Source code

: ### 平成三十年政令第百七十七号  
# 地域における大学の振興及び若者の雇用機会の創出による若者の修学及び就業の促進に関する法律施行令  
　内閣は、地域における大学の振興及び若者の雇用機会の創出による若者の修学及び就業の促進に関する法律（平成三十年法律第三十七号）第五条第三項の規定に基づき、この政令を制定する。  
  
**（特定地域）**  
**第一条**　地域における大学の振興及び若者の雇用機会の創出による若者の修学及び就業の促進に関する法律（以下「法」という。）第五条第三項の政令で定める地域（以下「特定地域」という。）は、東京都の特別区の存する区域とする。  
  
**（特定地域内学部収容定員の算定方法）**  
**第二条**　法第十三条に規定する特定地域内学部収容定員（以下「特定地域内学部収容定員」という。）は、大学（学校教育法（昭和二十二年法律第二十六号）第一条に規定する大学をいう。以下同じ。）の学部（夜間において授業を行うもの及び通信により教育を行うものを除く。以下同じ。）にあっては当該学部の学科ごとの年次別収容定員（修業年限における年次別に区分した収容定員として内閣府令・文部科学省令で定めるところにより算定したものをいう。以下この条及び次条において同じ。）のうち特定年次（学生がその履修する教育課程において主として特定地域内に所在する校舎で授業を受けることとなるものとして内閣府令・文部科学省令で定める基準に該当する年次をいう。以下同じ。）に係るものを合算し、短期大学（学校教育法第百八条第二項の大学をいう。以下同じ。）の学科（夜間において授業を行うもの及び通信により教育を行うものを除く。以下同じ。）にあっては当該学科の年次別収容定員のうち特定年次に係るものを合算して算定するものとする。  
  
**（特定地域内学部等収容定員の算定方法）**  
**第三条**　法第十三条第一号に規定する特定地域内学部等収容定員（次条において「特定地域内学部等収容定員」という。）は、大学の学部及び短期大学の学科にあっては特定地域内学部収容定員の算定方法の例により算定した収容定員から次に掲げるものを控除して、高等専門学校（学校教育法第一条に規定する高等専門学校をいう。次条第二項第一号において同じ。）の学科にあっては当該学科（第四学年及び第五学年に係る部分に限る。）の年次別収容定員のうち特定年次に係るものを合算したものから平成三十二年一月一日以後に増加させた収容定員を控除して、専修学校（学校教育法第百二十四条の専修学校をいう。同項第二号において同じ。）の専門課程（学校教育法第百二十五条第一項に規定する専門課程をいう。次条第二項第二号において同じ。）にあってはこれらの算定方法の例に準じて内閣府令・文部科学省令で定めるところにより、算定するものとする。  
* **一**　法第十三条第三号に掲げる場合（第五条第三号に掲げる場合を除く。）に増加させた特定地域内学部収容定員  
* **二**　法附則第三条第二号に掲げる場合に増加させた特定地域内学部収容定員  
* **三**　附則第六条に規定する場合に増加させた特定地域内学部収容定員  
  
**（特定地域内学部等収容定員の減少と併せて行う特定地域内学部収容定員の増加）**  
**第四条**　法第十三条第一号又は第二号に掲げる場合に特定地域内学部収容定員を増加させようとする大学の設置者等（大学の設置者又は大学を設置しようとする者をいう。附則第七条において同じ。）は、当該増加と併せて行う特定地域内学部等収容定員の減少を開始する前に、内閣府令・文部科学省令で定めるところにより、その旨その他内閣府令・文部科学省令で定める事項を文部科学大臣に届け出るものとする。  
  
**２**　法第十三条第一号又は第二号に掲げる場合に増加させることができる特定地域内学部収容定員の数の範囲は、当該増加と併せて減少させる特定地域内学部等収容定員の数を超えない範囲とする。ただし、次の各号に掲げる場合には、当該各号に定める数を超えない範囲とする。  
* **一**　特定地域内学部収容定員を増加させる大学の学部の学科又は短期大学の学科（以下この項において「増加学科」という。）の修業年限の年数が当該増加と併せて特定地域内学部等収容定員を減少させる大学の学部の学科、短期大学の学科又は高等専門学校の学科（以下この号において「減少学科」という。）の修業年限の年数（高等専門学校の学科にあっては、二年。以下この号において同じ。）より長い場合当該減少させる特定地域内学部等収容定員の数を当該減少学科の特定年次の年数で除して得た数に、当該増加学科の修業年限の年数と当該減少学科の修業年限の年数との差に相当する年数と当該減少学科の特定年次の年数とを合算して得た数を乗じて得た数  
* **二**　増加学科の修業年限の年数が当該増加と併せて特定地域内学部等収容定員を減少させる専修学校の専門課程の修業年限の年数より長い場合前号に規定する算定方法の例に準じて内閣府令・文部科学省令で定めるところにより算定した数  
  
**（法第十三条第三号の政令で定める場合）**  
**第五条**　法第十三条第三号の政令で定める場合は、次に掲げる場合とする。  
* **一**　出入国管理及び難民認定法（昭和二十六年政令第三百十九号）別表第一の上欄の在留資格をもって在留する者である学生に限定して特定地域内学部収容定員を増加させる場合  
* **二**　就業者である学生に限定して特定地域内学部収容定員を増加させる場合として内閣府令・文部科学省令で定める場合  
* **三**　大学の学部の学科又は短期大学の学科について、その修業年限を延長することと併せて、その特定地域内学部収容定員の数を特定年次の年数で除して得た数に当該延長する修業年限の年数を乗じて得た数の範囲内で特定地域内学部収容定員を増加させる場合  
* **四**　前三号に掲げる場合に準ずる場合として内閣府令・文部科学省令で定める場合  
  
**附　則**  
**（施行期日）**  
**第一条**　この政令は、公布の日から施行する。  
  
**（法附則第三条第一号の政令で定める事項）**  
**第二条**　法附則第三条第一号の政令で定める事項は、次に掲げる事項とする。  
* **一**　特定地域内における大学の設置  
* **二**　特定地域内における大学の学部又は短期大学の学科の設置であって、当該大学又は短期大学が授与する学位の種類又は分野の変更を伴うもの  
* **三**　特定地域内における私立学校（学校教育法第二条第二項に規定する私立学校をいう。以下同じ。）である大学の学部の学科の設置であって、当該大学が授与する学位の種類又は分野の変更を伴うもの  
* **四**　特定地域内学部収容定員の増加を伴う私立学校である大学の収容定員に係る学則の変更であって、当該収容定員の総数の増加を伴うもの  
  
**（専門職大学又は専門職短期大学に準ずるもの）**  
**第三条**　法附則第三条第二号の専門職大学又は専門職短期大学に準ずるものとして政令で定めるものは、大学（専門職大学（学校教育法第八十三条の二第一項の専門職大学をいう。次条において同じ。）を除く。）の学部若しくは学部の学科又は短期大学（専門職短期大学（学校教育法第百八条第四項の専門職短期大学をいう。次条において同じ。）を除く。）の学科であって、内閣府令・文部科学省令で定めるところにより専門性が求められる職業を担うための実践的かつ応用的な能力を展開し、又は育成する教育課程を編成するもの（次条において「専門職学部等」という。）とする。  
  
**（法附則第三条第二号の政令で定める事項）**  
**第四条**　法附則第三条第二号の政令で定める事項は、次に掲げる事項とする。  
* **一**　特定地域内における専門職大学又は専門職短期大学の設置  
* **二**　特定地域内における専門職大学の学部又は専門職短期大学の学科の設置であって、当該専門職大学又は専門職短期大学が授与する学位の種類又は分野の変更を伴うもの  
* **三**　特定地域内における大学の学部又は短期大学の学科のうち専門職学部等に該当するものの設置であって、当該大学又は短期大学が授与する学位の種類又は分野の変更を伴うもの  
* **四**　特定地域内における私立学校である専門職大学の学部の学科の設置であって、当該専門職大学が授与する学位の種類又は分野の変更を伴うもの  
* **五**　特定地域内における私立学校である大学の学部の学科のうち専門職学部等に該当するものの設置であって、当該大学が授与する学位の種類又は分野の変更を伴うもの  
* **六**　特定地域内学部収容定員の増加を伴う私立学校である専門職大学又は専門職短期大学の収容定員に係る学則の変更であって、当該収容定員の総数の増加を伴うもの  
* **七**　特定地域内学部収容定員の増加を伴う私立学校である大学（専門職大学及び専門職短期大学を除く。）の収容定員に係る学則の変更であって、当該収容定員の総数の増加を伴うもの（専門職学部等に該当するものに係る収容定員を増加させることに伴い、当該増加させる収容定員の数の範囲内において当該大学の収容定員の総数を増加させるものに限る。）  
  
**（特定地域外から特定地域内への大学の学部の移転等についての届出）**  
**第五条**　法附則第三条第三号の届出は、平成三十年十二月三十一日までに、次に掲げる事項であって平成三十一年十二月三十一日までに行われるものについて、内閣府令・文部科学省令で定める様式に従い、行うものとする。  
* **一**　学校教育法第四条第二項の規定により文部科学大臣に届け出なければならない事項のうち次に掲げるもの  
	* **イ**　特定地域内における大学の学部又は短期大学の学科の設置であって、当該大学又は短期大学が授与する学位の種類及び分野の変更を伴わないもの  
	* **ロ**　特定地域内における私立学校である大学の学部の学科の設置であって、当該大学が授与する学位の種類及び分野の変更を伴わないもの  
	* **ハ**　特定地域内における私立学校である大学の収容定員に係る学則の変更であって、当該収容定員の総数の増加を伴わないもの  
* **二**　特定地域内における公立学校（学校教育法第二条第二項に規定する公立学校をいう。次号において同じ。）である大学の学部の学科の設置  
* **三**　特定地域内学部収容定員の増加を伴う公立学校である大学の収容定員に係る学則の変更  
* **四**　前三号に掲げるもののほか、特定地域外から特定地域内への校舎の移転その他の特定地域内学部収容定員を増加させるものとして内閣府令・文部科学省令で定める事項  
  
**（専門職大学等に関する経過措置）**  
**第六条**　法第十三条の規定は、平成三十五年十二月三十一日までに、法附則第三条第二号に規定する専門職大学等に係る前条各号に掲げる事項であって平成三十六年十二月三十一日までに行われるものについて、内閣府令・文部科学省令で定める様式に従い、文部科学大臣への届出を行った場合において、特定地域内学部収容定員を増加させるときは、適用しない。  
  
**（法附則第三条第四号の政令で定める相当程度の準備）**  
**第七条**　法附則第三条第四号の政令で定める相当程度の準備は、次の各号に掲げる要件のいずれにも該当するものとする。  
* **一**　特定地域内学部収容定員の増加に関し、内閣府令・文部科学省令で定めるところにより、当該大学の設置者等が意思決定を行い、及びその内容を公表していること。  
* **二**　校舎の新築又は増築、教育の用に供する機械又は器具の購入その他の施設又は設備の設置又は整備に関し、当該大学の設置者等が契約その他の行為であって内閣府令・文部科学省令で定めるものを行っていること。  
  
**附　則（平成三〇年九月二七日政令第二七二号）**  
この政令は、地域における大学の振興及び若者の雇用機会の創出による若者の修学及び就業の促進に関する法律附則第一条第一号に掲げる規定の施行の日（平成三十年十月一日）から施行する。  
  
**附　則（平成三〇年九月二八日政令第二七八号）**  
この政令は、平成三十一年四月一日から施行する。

---

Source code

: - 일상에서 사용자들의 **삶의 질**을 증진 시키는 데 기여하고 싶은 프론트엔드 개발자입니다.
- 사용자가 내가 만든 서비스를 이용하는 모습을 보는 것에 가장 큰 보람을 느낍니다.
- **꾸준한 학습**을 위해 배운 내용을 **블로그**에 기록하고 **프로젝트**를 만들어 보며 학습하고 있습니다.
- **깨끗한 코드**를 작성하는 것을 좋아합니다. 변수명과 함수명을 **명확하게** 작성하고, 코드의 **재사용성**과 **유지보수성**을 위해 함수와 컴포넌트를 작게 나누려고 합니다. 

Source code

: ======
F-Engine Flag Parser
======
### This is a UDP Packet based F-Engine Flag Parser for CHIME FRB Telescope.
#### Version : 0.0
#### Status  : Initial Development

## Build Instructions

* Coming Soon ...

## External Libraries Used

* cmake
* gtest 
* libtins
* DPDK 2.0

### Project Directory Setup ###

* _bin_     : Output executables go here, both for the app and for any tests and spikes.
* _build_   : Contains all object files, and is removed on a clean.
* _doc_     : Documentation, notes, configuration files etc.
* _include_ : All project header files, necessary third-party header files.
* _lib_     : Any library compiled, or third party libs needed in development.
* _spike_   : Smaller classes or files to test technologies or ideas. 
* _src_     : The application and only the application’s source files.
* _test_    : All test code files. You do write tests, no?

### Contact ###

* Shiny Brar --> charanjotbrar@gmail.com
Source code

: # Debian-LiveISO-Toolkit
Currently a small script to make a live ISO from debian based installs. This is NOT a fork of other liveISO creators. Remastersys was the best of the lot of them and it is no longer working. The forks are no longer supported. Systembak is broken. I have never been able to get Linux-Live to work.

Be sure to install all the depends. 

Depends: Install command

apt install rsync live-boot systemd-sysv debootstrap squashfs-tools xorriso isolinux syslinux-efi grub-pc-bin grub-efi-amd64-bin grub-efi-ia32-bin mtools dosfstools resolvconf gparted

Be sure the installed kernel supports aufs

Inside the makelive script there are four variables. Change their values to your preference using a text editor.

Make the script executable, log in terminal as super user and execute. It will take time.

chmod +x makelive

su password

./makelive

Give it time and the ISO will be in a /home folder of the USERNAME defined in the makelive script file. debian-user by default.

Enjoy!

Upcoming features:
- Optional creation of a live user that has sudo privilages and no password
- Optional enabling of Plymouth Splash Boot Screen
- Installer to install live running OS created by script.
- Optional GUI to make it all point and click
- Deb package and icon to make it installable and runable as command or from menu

* **Exercise requirements**: Report the number of lines above that contain the word "当該収容定員の総数の増加を伴うもの", and only that number.

* **Output**: 3